▶ WORK INSTRUCTIONS
Return only the stretch of the material below that begins with the line containing "This project is" and ends with the line containing "### Community file", exactly; both of those lines belong to it.

==== TASK INPUTS ====

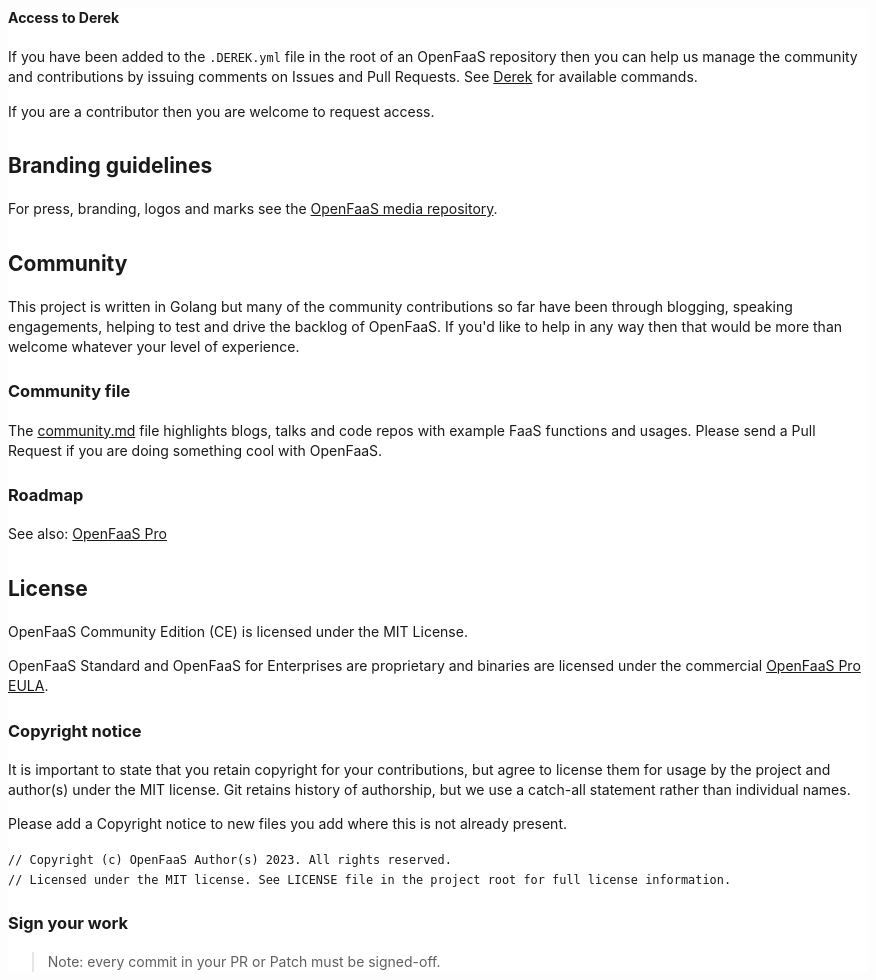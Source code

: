 #### Access to Derek

If you have been added to the `.DEREK.yml` file in the root of an OpenFaaS repository then you can help us manage the community and contributions by issuing comments on Issues and Pull Requests. See [Derek](https://github.com/alexellis/derek) for available commands.

If you are a contributor then you are welcome to request access.

## Branding guidelines

For press, branding, logos and marks see the [OpenFaaS media repository](https://github.com/openfaas/media).

## Community

This project is written in Golang but many of the community contributions so far have been through blogging, speaking engagements, helping to test and drive the backlog of OpenFaaS. If you'd like to help in any way then that would be more than welcome whatever your level of experience.

### Community file

The [community.md](https://github.com/innoobijr/faas/blob/master/community.md) file highlights blogs, talks and code repos with example FaaS functions and usages. Please send a Pull Request if you are doing something cool with OpenFaaS.

### Roadmap

See also: [OpenFaaS Pro](https://docs.openfaas.com/openfaas-pro/introduction/)

## License

OpenFaaS Community Edition (CE) is licensed under the MIT License.

OpenFaaS Standard and OpenFaaS for Enterprises are proprietary and binaries are licensed under the commercial [OpenFaaS Pro EULA](https://github.com/innoobijr/faas/blob/master/pro/EULA.md).

### Copyright notice

It is important to state that you retain copyright for your contributions, but agree to license them for usage by the project and author(s) under the MIT license. Git retains history of authorship, but we use a catch-all statement rather than individual names. 

Please add a Copyright notice to new files you add where this is not already present.

```
// Copyright (c) OpenFaaS Author(s) 2023. All rights reserved.
// Licensed under the MIT license. See LICENSE file in the project root for full license information.
```

### Sign your work

> Note: every commit in your PR or Patch must be signed-off.
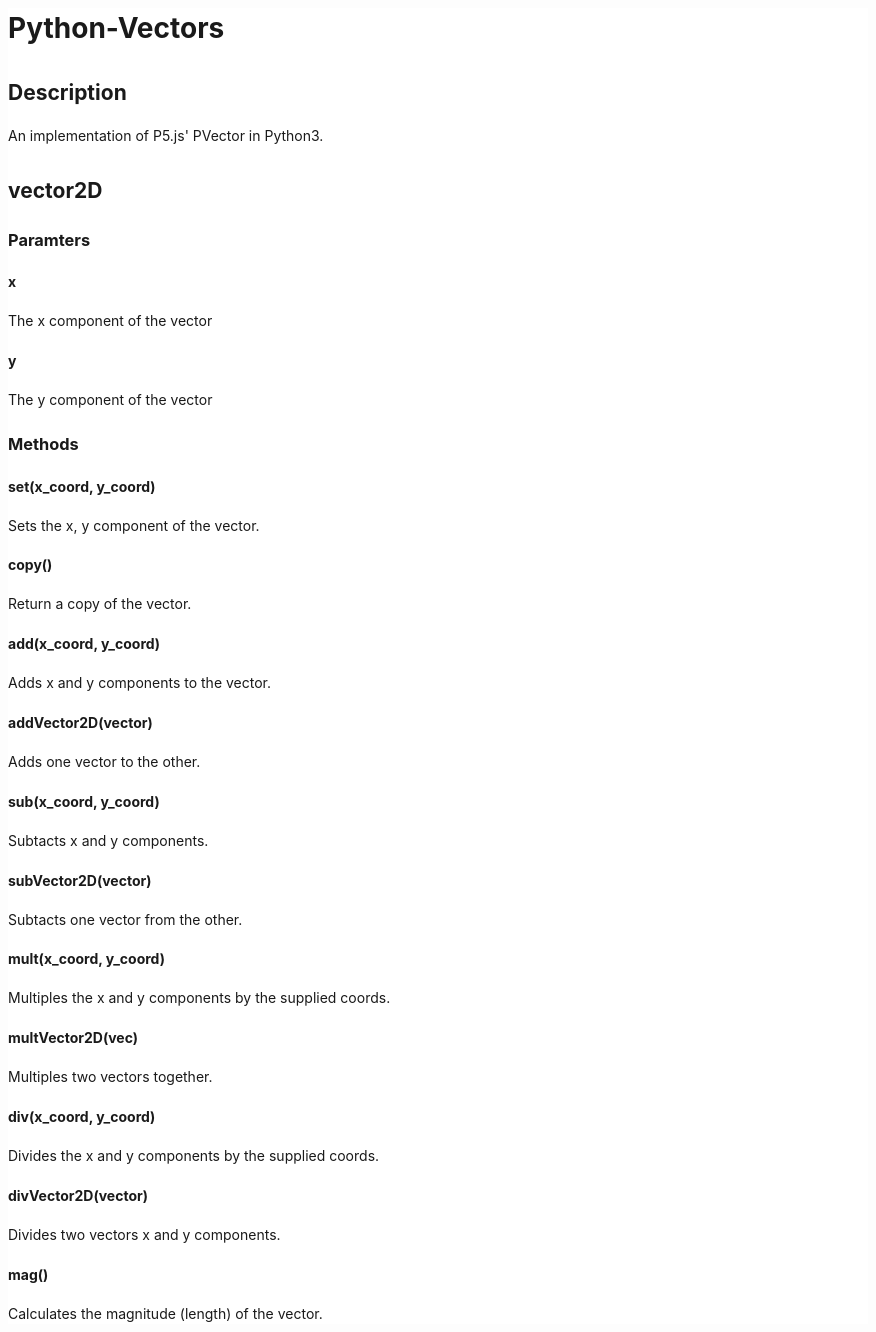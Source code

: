 # Python-Vectors

## Description
An implementation of P5.js' PVector in Python3.

## vector2D

### Paramters
#### x
The x component of the vector

#### y
The y component of the vector

### Methods

#### set(x_coord, y_coord)
Sets the x, y component of the vector.    

#### copy()
Return a copy of the vector. 

#### add(x_coord, y_coord)
Adds x and y components to the vector.

#### addVector2D(vector)
Adds one vector to the other.

#### sub(x_coord, y_coord)
Subtacts x and y components.

#### subVector2D(vector)
Subtacts one vector from the other.

#### mult(x_coord, y_coord)
Multiples the x and y components by the supplied coords.

#### multVector2D(vec)
Multiples two vectors together.

#### div(x_coord, y_coord)
Divides the x and y components by the supplied coords.

#### divVector2D(vector)
Divides two vectors x and y components.

#### mag()
Calculates the magnitude (length) of the vector.

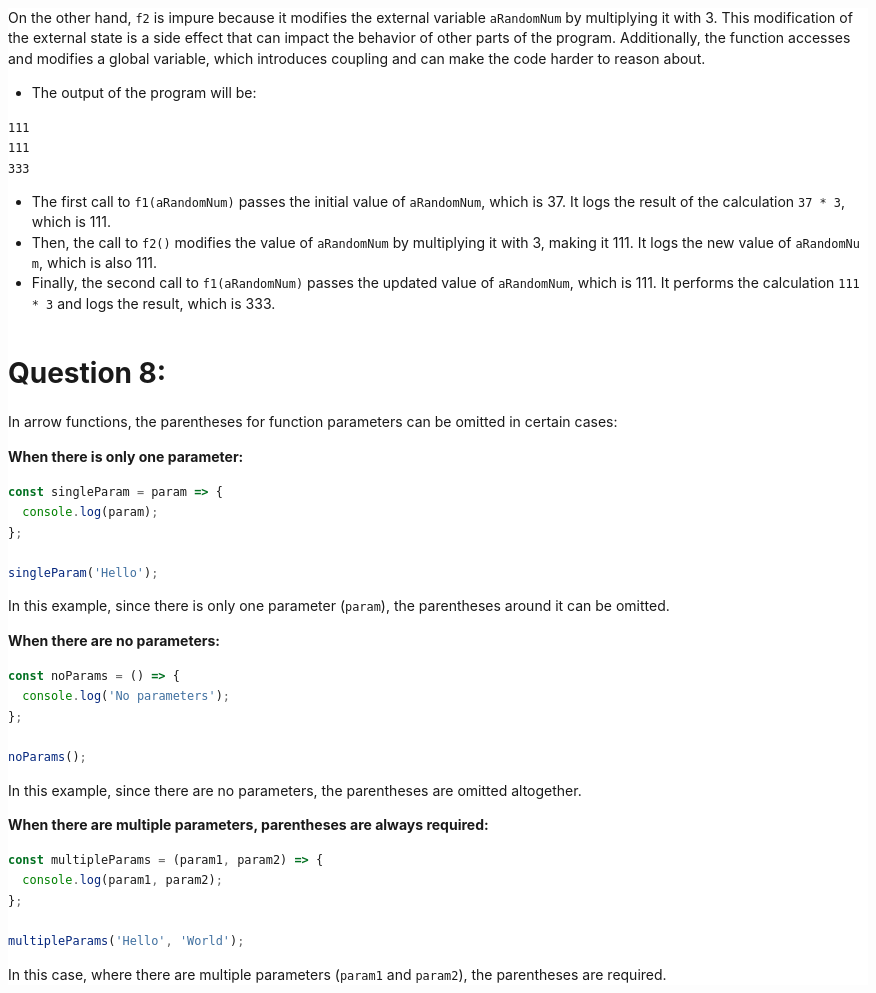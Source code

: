 On the other hand, `f2` is impure because it modifies the external variable `aRandomNum` by multiplying it with 3. This modification of the external state is a side effect that can impact the behavior of other parts of the program. Additionally, the function accesses and modifies a global variable, which introduces coupling and can make the code harder to reason about.

* The output of the program will be:

```
111
111
333
```

* The first call to `f1(aRandomNum)` passes the initial value of `aRandomNum`, which is 37. It logs the result of the calculation `37 * 3`, which is 111.
* Then, the call to `f2()` modifies the value of `aRandomNum` by multiplying it with 3, making it 111. It logs the new value of `aRandomNum`, which is also 111.
* Finally, the second call to `f1(aRandomNum)` passes the updated value of `aRandomNum`, which is 111. It performs the calculation `111 * 3` and logs the result, which is 333.

# Question 8:

In arrow functions, the parentheses for function parameters can be omitted in certain cases:

**When there is only one parameter:**

```javascript
const singleParam = param => {
  console.log(param);
};

singleParam('Hello');
```
In this example, since there is only one parameter (`param`), the parentheses around it can be omitted.

**When there are no parameters:**
```javascript
const noParams = () => {
  console.log('No parameters');
};

noParams();
```
In this example, since there are no parameters, the parentheses are omitted altogether.

**When there are multiple parameters, parentheses are always required:**
```javascript
const multipleParams = (param1, param2) => {
  console.log(param1, param2);
};

multipleParams('Hello', 'World');
```
In this case, where there are multiple parameters (`param1` and `param2`), the parentheses are required.
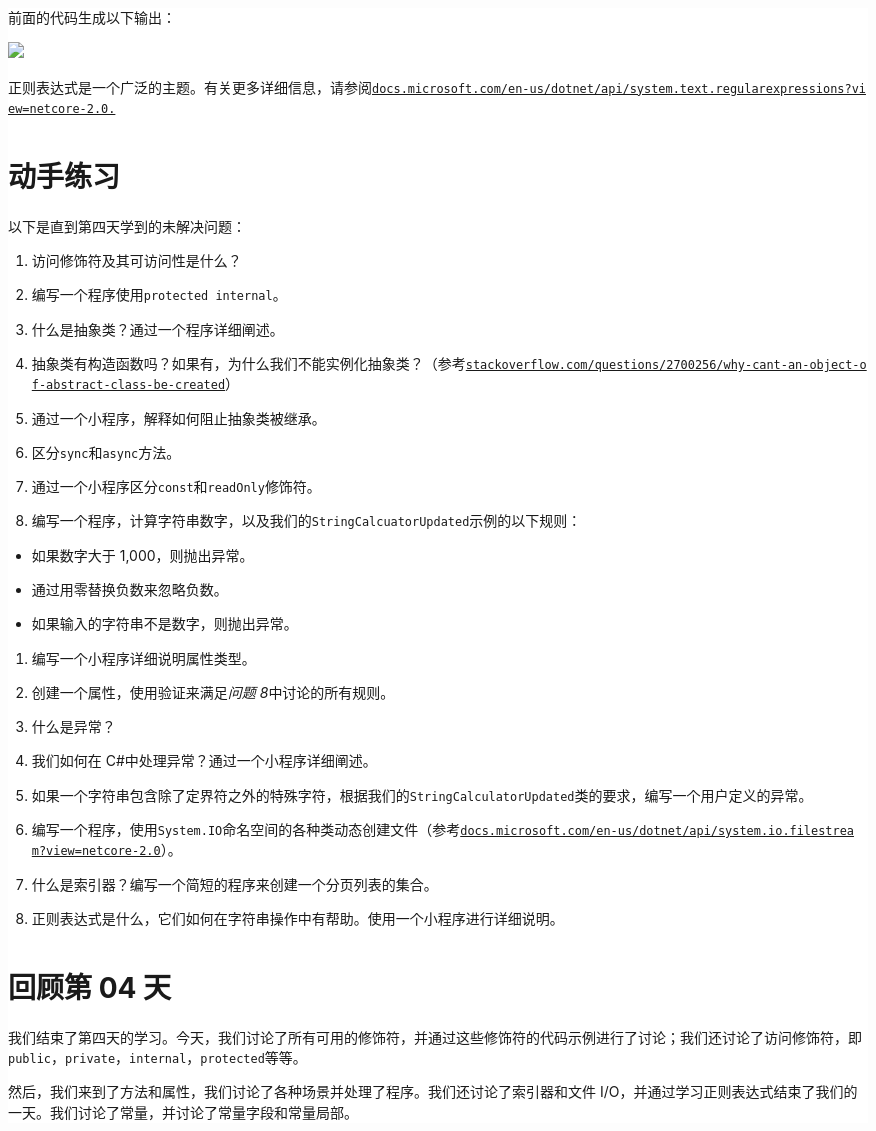 前面的代码生成以下输出：

![](https://github.com/OpenDocCN/freelearn-csharp-zh/raw/master/docs/lrn-cs-7d/img/00072.jpeg)

正则表达式是一个广泛的主题。有关更多详细信息，请参阅[`docs.microsoft.com/en-us/dotnet/api/system.text.regularexpressions?view=netcore-2.0.`](https://docs.microsoft.com/en-us/dotnet/api/system.text.regularexpressions?view=netcore-2.0)

# 动手练习

以下是直到第四天学到的未解决问题：

1.  访问修饰符及其可访问性是什么？

1.  编写一个程序使用`protected internal`。

1.  什么是抽象类？通过一个程序详细阐述。

1.  抽象类有构造函数吗？如果有，为什么我们不能实例化抽象类？（参考[`stackoverflow.com/questions/2700256/why-cant-an-object-of-abstract-class-be-created`](https://stackoverflow.com/questions/2700256/why-cant-an-object-of-abstract-class-be-created)）

1.  通过一个小程序，解释如何阻止抽象类被继承。

1.  区分`sync`和`async`方法。

1.  通过一个小程序区分`const`和`readOnly`修饰符。

1.  编写一个程序，计算字符串数字，以及我们的`StringCalcuatorUpdated`示例的以下规则：

+   如果数字大于 1,000，则抛出异常。

+   通过用零替换负数来忽略负数。

+   如果输入的字符串不是数字，则抛出异常。

1.  编写一个小程序详细说明属性类型。

1.  创建一个属性，使用验证来满足*问题 8*中讨论的所有规则。

1.  什么是异常？

1.  我们如何在 C#中处理异常？通过一个小程序详细阐述。

1.  如果一个字符串包含除了定界符之外的特殊字符，根据我们的`StringCalculatorUpdated`类的要求，编写一个用户定义的异常。

1.  编写一个程序，使用`System.IO`命名空间的各种类动态创建文件（参考[`docs.microsoft.com/en-us/dotnet/api/system.io.filestream?view=netcore-2.0`](https://docs.microsoft.com/en-us/dotnet/api/system.io.filestream?view=netcore-2.0)）。

1.  什么是索引器？编写一个简短的程序来创建一个分页列表的集合。

1.  正则表达式是什么，它们如何在字符串操作中有帮助。使用一个小程序进行详细说明。

# 回顾第 04 天

我们结束了第四天的学习。今天，我们讨论了所有可用的修饰符，并通过这些修饰符的代码示例进行了讨论；我们还讨论了访问修饰符，即`public`，`private`，`internal`，`protected`等等。

然后，我们来到了方法和属性，我们讨论了各种场景并处理了程序。我们还讨论了索引器和文件 I/O，并通过学习正则表达式结束了我们的一天。我们讨论了常量，并讨论了常量字段和常量局部。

====

▶ WRITTEN REPLY
This project is written in Golang but many of the community contributions so far have been through blogging, speaking engagements, helping to test and drive the backlog of OpenFaaS. If you'd like to help in any way then that would be more than welcome whatever your level of experience.

### Community file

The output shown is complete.